The plot of Sanatorium Under the Sign of the Hourglass is lean: citizen Josez goes to a sanatorium to take care of his dying father and discovers that there, the perception of time and space has a different dimension compared to the normal course of things. On this slim narrative structure, the Quay brothers build a work with crazy and macabre tones that expands until it covers every fragment of existence. Figurative inventions, imagined by a dark and vibrant mise en scène, are made up of images shot in studio alternating with spectral stop-motion, to recreate environments and situations that plunge the spectator into an endless nightmare.
This surreal atmosphere, which mixes the horrifying with the comic, is typical of a certain Central European literature from the beginning of the 20th century (Bruno Schulz cites Kafka amongst his influences) and the Quay brothers handle this material in a very free fashion, having fun playing with time and expanding their scenes in an almost psychedelic way.
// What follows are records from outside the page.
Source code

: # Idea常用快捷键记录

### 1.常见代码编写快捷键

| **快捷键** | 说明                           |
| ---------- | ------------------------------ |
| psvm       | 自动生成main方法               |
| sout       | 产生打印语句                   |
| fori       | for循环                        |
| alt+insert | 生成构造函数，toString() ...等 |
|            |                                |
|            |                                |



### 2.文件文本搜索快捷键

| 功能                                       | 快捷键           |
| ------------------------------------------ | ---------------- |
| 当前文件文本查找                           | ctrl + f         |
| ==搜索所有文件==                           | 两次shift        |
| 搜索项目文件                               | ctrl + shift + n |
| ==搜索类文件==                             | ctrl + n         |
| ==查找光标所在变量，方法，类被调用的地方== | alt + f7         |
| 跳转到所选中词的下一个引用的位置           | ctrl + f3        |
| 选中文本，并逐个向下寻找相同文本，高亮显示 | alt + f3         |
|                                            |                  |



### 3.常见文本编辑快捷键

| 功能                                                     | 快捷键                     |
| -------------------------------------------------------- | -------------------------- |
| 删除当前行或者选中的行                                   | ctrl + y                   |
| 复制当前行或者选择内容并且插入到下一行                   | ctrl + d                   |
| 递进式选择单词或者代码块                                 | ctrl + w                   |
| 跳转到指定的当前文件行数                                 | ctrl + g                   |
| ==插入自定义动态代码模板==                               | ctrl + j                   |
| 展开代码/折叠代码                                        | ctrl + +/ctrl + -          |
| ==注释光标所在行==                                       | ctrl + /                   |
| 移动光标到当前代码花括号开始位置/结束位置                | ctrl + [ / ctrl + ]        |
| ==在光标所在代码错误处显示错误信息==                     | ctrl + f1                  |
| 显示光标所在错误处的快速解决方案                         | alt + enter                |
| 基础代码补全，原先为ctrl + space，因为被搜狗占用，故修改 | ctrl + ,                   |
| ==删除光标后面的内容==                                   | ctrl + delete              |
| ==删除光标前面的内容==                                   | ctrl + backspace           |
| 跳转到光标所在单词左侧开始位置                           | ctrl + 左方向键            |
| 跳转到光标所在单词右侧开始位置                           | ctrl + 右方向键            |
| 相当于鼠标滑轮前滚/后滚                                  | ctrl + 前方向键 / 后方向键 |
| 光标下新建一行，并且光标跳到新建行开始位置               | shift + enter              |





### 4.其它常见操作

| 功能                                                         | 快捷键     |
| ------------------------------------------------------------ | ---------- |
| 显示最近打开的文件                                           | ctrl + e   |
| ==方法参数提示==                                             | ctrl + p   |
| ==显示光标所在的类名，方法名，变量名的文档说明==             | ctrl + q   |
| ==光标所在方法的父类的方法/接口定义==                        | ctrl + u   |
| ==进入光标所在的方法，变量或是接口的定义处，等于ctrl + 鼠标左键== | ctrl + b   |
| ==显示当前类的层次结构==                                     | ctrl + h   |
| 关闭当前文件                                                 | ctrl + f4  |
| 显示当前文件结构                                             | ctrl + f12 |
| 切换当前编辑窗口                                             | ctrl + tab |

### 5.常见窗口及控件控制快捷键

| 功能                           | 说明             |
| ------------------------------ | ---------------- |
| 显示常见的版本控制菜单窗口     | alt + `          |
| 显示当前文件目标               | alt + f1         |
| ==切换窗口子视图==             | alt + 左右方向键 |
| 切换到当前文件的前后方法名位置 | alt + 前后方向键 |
This sick world full of strange characters, according to the Quay brothers, can only be recreated thanks to animation, reducing dialogue to a minimum and giving flesh to Schulz’s fantasy with images and sounds. The adventures that Josez goes through have in fact something picaresque about them: he will find his father again, only to then lose him forever. He will split in three, and one will go back home, another will wander forever in the sanatorium, and the latter will die.
Much like its absurd characters, Sanatorium Under the Sign of the Hourglass is a work out of time, far from contemporary fashion and vices, turned towards the past and looking towards posterity. The world that the Quay brothers have built is one so ethereal and elusive that, paradoxically, it is destined to last, in this confused mass of memories we call cinema.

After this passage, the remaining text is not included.